Kyoto Meets Komen

I can’t run the only organization that has this problem. On one hand, our plant management folks are talking about the millions of dollars we can save each year in deploying power management software on our computers. With over one hundred sites, all those humming computers between 5PM and 8AM, a lot of heat is getting cooled for no particular reason.

At the same time, the rise in grid computing (in which I have more than a passing interest), demands CPU cycles to be used to help create cures for cancer, new peptide polymers to create the latest designer drug to fight the dreaded liver spots, or seaching for Alf’s home planet.

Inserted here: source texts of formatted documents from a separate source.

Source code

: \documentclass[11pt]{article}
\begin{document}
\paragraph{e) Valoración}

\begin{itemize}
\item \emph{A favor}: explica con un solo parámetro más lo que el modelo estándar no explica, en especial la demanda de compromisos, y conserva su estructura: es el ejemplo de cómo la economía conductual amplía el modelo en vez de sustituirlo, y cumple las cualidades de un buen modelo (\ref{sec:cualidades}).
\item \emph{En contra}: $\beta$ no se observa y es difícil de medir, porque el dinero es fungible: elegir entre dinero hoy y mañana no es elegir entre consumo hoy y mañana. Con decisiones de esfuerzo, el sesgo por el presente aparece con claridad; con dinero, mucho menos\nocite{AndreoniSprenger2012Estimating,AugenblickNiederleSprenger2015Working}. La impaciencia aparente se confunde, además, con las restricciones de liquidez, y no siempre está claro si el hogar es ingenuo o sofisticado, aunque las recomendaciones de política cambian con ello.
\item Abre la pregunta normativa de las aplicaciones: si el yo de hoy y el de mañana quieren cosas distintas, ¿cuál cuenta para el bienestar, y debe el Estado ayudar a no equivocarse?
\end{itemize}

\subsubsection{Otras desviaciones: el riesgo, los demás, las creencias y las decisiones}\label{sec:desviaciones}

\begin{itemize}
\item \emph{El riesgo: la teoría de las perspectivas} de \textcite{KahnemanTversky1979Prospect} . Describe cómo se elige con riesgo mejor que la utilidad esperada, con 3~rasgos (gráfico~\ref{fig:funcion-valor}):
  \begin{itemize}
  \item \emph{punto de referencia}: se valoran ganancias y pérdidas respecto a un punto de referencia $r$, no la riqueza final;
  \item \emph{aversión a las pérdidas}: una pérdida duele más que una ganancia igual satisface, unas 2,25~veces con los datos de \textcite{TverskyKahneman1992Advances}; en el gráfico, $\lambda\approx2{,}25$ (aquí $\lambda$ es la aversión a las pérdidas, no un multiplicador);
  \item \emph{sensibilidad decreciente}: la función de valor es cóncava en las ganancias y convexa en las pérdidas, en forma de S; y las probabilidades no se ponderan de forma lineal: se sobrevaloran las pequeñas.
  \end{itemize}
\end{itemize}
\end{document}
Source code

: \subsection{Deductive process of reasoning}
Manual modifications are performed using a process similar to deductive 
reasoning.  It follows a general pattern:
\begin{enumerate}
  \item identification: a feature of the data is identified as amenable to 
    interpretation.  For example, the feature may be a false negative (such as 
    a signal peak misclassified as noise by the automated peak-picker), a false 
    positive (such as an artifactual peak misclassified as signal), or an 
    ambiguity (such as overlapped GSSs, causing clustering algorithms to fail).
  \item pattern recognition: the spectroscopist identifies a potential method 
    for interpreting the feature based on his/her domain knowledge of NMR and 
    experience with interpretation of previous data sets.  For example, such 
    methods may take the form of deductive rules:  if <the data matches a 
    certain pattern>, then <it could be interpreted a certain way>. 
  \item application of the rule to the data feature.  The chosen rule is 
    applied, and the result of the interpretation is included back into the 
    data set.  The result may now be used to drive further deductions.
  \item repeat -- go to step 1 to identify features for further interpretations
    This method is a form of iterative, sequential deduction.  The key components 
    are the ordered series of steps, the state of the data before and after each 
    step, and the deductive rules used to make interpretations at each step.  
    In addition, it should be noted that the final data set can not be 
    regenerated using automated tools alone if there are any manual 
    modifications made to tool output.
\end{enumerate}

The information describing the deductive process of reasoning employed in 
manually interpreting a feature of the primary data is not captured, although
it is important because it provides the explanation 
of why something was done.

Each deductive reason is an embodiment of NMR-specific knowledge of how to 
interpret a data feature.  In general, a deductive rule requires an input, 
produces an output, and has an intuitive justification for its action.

There’s no confluence of interests in the cube farm. Sure, monitors can be powered down. With flat screen monitors, the heat difference is hugely lowered anyway. But that CPU, twiddling its digital thumbs for of most it’s glacial interaction with humans, can’t both effectively race for the cure while simultaneously give the HVAC systems — and our environment — a break.

The solution is to move grid computing away from the desktop, where the erg ROI is shaky and the grid software becomes an additional load on the desktop TCO, and back to the server. With their ability to manage larger jobs better, and with concomitantly faster payoffs, grid computing can be better accomodated. This is the logical direction: the grid community’s ROI is better and the incremental cooling costs are better managed in a more efficient and better controlled environment.

And we’ll let our faithful desktop servants sleep when we leave them at the end of the day.